Beaucoup d’anciens combattants marocains, que nous avons interviewés, nous on dit que les unités de Marocains, d’Algériens, de Français, de tirailleurs sénégalais, ne se mélangeaient pas et restaient entre eux. Qu’en pensez-vous ?

C’est vrai. Une fois par exemple, mon escadron a eu un conflit avec un régiment algérien. On s’est tiré dessus parce qu’il y a eu des mots de travers… Les Algériens ne pouvaient pas laisser passer, les Marocains non plus. Donc, il y a donc eu une dispute. Automatiquement, on s’est servis des armes… Et il y a eu des morts. Beaucoup de morts. Aussi bien du côté marocain que du côté algérien. Le temps que les officiers interviennent, c’était trop tard, il y avait des dégâts partout. À partir de ce jour-là, l’armée a fait en sorte que quand on envoyait un bataillon marocain dans le nord, le bataillon algérien soit au sud. On ne se croisait plus du tout.

AHMED NOKRI – Est-ce que ça avait un rapport avec la guerre d’Algérie ?

La guerre d’Algérie, je ne l’ai pas faite moi. J’ai refusé d’y participer. On m’a désigné pour aller en Algérie. Mais moi, j’ai dit carrément, « Non, je peux pas y aller ». Ils m’ont demandé pourquoi. Alors j’ai dit, « Parce que, quand même, en face c’est des musulmans, c’est des copains… Il y a quand même des femmes marocaines qui sont mariées à des Algériens, des femmes algériennes qui sont mariées avec des Marocains. Moi je refuse, je ne peux pas y aller ». Et il était même question de me renvoyer de l’armée pour ça. Mais heureusement, il y avait le colonel, il est intervenu pour dire, « Quand même lui, il est direct, il est franc », et il a accepté ma position…

ANNE-CECILE GODARD – Est-ce que vous avez gardé contact avec des gens avec qui vous avez fait ces combats ?
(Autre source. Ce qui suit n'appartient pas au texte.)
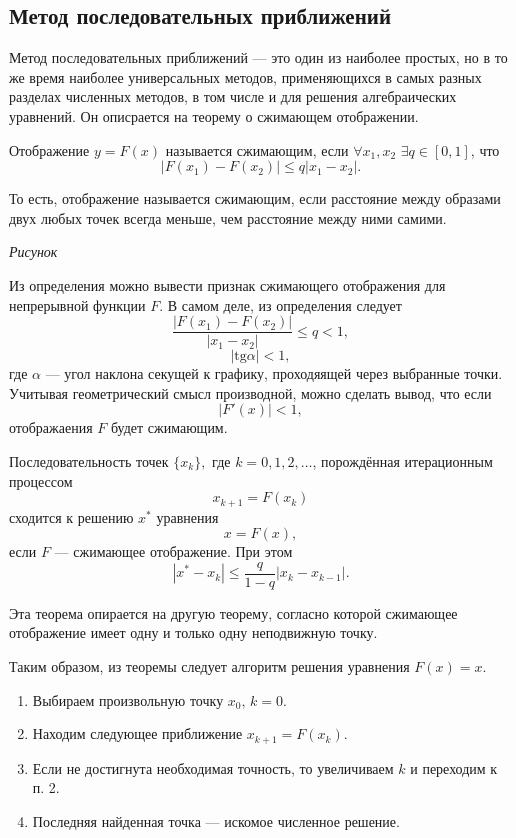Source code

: \subsection{Метод последовательных приближений}

Метод последовательных приближений — это один из наиболее простых, но
в то же время наиболее универсальных методов, применяющихся в самых
разных разделах численных методов, в том числе и для решения
алгебраических уравнений. Он описрается на теорему о сжимающем
отображении.
\begin{defn}
Отображение $y=F(x)$ называется сжимающим, если $\forall x_{1},x_{2}$
$\exists q\in[0,1]$, что
\[
|F(x_{1})-F(x_{2})|\leqslant q|x_{1}-x_{2}|.
\]

\end{defn}
То есть, отображение называется сжимающим, если расстояние между
образами двух любых точек всегда меньше, чем расстояние между ними
самими.

\emph{Рисунок}

Из определения можно вывести признак сжимающего отображения для
непрерывной функции $F$. В самом деле, из определения следует
\[
\frac{|F(x_{1})-F(x_{2})|}{|x_{1}-x_{2}|}\leqslant q<1,
\]
\[
|\mathrm{tg}\alpha|<1,
\]
где $\alpha$ — угол наклона секущей к графику, проходяящей через
выбранные точки. Учитывая геометрический смысл производной, можно
сделать вывод, что если
\[
|F'(x)|<1,
\]
отображаения $F$ будет сжимающим.
\begin{thm}
Последовательность точек $\{x_{k}\},$ где $k=0,1,2,\dots$, порождённая
итерационным процессом 
\[
x_{k+1}=F(x_{k})
\]
 сходится к решению $x^{*}$ уравнения 
\[
x=F(x),
\]
если $F$ — сжимающее отображение. При этом
\[
|x^{*}-x_{k}|\leqslant\frac{q}{1-q}|x_{k}-x_{k-1}|.
\]

\end{thm}
Эта теорема опирается на другую теорему, согласно которой сжимающее
отображение имеет одну и только одну неподвижную точку.

Таким образом, из теоремы следует алгоритм решения уравнения $F(x)=x$.
\begin{enumerate}
\item Выбираем произвольную точку $x_{0},\, k=0$.
\item Находим следующее приближение $x_{k+1}=F(x_{k})$.
\item Если не достигнута необходимая точность, то увеличиваем $k$ и
  переходим к п. 2.
\item Последняя найденная точка — искомое численное решение.
\end{enumerate}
Oui, j’ai des contacts. Par exemple il y avait un adjudant-chef, c’était mon chef de section, je lui écrivais et il me répondait toujours, même avec les années… Un jour, il a été envoyé au Maroc, dans le même régiment où j’étais avec l’Armée royale. Il était aux transmissions lui aussi ! On s’était retrouvés, c’était magnifique. Il était marié et je l’ai invité avec sa femme et ses enfants !

La guerre d’Algérie, je ne l’ai pas faite moi. J’ai refusé. On m’a choisi aussi, on m’a désigné pour aller en Algérie. Mais moi, j’ai dit carrément, « Non, je peux pas y aller ».